Water temperature is the single most important variable in tea brewing. Using the wrong temperature can turn an excellent tea bitter, flat, or tasteless. The difference between a good cup and a bad one is often just 10-15 degrees.
Each tea type has an optimal range, determined by how the leaves were processed and how their flavor compounds respond to heat.
Tea leaves contain hundreds of chemical compounds, and different compounds dissolve at different temperatures. At lower temperatures, amino acids and natural sugars dissolve first — these provide sweetness and body. At higher temperatures, catechins and tannins extract more rapidly — these create bitterness and astringency.
The goal is to find the temperature that extracts the flavors you want while minimizing the ones you do not. For delicate teas, that means cooler water. For robust teas, it means hotter.
Green tea: 65-80°C
Green tea is the most temperature-sensitive. Japanese greens like sencha and gyokuro perform best at 65-75°C. Chinese greens like longjing and mao feng can handle slightly more heat at 75-80°C. Above 80°C, most green teas turn bitter quickly. If your green tea tastes harsh, the water is almost certainly too hot.
White tea: 75-85°C
White tea is more forgiving than green but still prefers below-boiling water. Silver Needle does well at 75-80°C, where its delicate sweetness comes through without the subtle bitterness that hotter water introduces. White Peony handles 80-85°C comfortably.
Oolong tea: 85-95°C
The range here is wide because oolong is a wide category. Light, floral oolongs (Tie Guan Yin, Ali Shan) brew best at 85-90°C. Darker, roasted oolongs (Da Hong Pao, Dong Ding) want 90-95°C to bring out their depth. Check our oolong collection for specific recommendations.
Black tea: 90-100°C
Most black teas can handle water at or near boiling. Full boil works for Assam, Ceylon, and most breakfast blends. Darjeeling — especially first flush — is the exception, performing better at 85-90°C.
Pu-erh tea: 95-100°C
Pu-erh needs the hottest water of any tea type. Full boil, always. The compressed, fermented leaves need heat to open up and release their earthy, deep flavors. Rinse the leaves with a quick first pour of boiling water before your actual brew.
Herbal tea: 100°C
Herbal infusions are not technically tea (they come from various plants, not Camellia sinensis), and most require full boiling water. Flower-based herbs like chamomile and lavender steep well at 100°C. Root and seed herbs (ginger, fennel, burdock) need sustained boiling to extract fully.

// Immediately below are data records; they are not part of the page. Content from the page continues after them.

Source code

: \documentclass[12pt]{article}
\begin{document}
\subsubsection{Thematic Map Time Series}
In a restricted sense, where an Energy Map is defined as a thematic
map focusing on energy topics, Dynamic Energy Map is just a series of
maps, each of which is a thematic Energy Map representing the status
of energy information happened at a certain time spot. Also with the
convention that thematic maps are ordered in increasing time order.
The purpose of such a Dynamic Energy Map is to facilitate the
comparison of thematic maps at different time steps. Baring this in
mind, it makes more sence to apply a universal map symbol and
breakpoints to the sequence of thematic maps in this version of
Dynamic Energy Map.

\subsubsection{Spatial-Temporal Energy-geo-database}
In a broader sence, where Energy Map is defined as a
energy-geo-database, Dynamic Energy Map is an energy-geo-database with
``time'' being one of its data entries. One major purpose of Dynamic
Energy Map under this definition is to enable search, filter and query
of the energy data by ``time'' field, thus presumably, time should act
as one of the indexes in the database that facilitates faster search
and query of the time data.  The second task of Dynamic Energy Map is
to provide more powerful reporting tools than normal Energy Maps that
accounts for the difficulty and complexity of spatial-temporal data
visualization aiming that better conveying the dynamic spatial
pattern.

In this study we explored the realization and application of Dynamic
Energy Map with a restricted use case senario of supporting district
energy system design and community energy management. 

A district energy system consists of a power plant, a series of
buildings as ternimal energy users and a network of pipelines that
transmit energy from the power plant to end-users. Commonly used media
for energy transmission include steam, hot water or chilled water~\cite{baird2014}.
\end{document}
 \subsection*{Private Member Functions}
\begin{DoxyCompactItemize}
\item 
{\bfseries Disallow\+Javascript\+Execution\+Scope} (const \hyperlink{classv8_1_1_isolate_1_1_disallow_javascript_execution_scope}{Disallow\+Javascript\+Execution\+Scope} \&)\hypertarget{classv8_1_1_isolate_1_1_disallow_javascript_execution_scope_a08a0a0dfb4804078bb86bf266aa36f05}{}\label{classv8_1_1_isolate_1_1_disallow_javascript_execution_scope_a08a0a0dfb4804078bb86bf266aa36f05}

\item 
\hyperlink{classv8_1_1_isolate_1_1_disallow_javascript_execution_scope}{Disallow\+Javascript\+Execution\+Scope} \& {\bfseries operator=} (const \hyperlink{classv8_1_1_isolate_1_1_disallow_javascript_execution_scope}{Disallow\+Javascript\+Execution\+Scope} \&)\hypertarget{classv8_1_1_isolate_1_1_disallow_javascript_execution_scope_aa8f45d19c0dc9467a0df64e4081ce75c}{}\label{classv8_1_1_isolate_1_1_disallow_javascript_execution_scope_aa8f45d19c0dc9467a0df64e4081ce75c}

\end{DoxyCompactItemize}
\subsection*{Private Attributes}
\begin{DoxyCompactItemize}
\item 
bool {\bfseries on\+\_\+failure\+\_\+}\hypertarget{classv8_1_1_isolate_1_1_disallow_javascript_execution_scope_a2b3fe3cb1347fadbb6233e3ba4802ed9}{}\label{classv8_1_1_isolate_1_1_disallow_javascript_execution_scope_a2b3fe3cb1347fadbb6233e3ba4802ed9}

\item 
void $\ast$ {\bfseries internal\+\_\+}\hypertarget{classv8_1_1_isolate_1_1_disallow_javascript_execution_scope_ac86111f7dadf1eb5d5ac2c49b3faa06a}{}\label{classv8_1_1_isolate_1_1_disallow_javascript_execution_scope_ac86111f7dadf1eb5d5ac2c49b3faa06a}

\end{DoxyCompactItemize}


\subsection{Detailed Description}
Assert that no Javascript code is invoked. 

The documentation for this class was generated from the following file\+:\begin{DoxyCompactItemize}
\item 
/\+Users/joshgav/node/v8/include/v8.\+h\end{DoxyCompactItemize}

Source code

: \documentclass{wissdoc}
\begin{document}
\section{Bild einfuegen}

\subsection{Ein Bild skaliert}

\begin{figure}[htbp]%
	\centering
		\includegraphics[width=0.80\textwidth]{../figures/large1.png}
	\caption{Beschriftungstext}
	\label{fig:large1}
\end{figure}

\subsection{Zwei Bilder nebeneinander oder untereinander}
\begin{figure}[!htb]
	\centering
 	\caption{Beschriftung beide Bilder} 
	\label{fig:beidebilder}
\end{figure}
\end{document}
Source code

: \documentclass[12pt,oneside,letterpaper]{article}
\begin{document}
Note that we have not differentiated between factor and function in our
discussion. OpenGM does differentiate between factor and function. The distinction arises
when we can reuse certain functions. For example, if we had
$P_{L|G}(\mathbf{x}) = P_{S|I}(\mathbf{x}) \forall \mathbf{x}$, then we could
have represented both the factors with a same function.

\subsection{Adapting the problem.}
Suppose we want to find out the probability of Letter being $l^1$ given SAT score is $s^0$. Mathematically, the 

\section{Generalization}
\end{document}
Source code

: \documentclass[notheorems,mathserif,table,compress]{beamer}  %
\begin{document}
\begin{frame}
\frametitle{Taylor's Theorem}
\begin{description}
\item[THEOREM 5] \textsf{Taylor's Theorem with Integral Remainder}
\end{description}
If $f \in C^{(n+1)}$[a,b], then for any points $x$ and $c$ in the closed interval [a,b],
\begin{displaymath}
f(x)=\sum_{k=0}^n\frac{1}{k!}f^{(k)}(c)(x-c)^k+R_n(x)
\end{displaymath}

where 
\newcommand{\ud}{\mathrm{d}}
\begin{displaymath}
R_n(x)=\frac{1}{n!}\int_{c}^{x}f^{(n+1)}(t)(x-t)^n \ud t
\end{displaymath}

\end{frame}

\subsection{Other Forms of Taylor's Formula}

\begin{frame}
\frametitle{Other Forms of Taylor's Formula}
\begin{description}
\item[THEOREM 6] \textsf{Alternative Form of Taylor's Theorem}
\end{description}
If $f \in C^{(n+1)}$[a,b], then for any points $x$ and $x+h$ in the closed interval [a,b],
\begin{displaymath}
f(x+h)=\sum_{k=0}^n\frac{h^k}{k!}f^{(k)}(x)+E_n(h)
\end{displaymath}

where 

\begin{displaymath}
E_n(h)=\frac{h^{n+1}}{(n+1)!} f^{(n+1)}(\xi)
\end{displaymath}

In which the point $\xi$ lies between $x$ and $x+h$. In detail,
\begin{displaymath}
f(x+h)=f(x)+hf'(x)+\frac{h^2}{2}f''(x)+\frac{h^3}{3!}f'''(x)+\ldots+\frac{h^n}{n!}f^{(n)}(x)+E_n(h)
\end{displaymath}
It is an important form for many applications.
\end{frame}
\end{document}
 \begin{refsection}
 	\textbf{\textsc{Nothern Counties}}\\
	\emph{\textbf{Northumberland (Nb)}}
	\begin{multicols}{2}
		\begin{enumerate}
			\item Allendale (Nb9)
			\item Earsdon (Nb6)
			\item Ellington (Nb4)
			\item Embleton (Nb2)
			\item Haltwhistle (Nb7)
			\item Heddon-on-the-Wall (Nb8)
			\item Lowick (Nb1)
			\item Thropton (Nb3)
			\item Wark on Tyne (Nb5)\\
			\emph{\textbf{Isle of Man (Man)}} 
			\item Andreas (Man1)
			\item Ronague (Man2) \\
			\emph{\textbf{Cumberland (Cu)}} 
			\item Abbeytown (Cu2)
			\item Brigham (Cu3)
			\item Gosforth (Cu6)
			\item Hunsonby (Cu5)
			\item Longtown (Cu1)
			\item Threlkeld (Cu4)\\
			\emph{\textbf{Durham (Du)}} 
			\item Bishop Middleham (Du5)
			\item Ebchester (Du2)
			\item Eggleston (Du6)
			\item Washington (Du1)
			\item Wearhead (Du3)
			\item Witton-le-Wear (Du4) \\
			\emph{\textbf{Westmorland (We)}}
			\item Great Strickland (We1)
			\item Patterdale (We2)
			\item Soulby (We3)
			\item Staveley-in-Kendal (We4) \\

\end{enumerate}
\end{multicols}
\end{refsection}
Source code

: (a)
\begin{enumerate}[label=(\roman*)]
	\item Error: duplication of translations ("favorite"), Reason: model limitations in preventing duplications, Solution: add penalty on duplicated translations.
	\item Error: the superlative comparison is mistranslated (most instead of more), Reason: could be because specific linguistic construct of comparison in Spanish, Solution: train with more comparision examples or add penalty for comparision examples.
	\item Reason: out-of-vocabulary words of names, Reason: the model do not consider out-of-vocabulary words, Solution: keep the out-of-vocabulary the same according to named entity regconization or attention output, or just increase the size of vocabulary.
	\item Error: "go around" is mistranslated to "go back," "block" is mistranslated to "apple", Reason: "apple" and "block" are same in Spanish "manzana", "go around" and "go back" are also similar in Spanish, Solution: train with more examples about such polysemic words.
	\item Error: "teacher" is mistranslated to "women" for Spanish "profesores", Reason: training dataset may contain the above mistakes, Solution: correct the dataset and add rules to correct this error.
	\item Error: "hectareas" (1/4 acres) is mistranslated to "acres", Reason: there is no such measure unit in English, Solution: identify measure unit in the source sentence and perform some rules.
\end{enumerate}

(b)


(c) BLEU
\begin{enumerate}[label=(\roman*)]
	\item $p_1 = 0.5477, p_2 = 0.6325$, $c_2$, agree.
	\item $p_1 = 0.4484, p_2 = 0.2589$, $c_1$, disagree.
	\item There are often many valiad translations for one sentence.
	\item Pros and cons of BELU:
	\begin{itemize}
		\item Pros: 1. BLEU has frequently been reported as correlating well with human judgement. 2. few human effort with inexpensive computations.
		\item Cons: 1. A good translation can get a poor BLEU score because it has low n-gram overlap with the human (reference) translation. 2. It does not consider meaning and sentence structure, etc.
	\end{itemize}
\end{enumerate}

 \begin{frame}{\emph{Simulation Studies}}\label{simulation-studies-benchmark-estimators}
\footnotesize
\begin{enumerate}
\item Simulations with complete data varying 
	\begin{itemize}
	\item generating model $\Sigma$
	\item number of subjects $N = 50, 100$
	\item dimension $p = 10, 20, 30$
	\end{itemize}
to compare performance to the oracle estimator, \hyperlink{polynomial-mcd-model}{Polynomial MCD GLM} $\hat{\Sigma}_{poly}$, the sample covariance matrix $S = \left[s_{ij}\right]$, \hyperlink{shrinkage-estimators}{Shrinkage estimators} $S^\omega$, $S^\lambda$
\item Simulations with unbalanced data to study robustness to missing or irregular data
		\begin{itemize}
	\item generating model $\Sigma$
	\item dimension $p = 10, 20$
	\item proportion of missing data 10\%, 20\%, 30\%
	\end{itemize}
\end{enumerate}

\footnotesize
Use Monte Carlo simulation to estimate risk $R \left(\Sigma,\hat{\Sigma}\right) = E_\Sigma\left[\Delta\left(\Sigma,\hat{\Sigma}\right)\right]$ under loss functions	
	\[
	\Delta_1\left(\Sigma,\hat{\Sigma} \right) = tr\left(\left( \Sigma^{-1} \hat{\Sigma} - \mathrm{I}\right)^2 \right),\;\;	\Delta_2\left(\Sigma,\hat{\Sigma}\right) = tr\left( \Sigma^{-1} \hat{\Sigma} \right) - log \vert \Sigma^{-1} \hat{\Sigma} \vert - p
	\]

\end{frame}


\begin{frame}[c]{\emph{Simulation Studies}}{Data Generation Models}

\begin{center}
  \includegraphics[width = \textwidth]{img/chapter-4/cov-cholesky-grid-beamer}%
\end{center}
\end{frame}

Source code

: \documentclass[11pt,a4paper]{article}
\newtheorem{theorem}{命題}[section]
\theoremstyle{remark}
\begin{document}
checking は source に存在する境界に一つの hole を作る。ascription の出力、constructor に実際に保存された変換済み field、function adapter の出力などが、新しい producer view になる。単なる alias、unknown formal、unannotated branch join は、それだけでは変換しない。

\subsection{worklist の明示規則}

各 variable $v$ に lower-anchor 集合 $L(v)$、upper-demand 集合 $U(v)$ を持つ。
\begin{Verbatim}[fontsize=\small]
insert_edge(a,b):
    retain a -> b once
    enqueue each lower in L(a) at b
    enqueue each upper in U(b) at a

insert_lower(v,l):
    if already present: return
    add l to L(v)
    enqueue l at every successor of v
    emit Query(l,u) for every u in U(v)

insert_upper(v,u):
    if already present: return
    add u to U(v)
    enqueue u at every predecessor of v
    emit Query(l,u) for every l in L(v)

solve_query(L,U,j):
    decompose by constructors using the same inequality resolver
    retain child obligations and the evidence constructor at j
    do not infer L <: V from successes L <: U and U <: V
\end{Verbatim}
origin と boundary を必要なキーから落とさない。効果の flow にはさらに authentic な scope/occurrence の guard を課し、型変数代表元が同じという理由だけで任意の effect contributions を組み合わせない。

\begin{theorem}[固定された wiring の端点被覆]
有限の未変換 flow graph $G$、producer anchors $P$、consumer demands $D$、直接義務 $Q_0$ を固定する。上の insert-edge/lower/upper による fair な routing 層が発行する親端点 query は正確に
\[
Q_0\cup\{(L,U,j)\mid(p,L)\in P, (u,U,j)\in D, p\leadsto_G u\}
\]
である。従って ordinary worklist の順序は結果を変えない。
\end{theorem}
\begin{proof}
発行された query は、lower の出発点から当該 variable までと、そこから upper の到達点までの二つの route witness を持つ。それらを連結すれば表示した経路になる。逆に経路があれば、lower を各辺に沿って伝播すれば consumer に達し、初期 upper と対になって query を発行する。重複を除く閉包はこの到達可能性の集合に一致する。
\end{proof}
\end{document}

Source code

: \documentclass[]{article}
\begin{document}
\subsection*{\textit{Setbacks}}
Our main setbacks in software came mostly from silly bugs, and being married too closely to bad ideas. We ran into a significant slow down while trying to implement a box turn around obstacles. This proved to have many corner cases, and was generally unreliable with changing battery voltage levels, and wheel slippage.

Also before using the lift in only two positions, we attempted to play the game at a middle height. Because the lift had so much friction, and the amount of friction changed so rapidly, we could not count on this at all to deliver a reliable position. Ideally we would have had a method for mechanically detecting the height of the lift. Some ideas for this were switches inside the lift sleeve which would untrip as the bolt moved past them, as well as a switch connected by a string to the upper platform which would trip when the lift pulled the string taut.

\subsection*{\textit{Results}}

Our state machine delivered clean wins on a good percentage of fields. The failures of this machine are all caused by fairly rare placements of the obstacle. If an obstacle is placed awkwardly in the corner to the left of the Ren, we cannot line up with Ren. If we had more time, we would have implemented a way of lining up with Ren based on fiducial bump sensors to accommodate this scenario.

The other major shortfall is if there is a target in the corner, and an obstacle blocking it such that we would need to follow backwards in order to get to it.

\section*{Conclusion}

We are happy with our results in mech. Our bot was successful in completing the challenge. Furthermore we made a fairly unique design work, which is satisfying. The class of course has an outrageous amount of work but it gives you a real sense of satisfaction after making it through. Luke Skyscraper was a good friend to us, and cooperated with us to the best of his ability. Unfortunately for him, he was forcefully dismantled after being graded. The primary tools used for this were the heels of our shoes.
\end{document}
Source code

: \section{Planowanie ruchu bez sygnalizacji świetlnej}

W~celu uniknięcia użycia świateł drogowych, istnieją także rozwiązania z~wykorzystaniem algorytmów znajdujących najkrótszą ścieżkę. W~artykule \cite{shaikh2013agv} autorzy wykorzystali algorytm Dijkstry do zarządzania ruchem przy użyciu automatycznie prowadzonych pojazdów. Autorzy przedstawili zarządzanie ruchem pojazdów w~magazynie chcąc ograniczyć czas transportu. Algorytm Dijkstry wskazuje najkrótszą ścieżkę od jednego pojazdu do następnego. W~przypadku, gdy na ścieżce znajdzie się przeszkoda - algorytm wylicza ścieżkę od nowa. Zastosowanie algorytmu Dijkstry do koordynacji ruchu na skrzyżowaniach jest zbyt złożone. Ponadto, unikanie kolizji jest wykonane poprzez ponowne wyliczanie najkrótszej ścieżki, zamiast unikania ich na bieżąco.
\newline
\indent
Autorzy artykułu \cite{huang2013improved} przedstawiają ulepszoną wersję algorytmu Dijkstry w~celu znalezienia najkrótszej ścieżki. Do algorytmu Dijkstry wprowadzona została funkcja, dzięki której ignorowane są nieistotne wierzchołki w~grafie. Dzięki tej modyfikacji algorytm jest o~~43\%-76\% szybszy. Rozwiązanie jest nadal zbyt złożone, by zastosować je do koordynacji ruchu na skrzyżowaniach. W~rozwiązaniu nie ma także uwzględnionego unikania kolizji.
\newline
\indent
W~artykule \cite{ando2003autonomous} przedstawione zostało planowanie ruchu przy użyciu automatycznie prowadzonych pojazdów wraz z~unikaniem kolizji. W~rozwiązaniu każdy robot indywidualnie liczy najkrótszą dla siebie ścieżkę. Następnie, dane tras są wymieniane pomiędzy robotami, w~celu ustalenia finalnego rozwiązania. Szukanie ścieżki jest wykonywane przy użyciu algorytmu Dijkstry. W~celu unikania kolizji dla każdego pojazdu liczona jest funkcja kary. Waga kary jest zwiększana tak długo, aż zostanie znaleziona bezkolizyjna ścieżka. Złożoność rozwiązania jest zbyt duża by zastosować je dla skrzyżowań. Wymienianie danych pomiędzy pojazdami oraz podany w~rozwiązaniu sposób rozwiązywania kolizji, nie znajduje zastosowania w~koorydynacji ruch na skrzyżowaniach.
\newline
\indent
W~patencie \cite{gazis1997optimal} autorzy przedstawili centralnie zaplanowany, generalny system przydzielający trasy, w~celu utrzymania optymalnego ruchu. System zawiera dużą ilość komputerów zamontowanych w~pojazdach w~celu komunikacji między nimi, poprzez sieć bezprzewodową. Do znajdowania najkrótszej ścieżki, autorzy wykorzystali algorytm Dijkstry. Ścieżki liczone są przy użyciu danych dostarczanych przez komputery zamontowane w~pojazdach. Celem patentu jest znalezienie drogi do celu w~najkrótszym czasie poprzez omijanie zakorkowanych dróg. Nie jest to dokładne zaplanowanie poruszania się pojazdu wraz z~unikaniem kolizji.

A thermometer is the most reliable tool, but you can get close by watching the water.
70°C: Tiny bubbles form on the bottom of the kettle. The water is steaming but not moving. The Chinese call this "shrimp eyes."
80°C: Streams of small bubbles rise from the bottom. The surface is moving gently. "Crab eyes."
90°C: Larger bubbles rise steadily. The water is clearly agitated. "Fish eyes."
100°C: Full, rolling boil. Large bubbles break the surface continuously.
Another simple method: boil your water fully, then let it sit with the lid off. After 1 minute it will be approximately 90-95°C. After 3 minutes, roughly 80°C. After 5-6 minutes, around 70°C. These times vary with the amount of water and the vessel, but they give a workable estimate.
If you drink tea regularly, a variable temperature kettle is worth the investment. These kettles let you set a target temperature and hold it. No guessing, no waiting, no thermometer. Most good models cost between €30-60 and last for years.
This single piece of equipment will improve your tea more than any other upgrade. The difference between water at 75°C and 95°C is not subtle — it is the difference between a sweet, aromatic cup and a bitter one.
65-75°C — Japanese green tea (sencha, gyokuro)
75-80°C — Chinese green tea, Silver Needle white tea
80-85°C — White Peony, light oolongs
85-90°C — First flush Darjeeling, medium oolongs
90-95°C — Roasted oolongs, second flush Darjeeling
95-100°C — Black tea, pu-erh
100°C — Herbal tea
Get the temperature right, and everything else about brewing loose leaf tea becomes easier. It is the one variable worth paying attention to every time.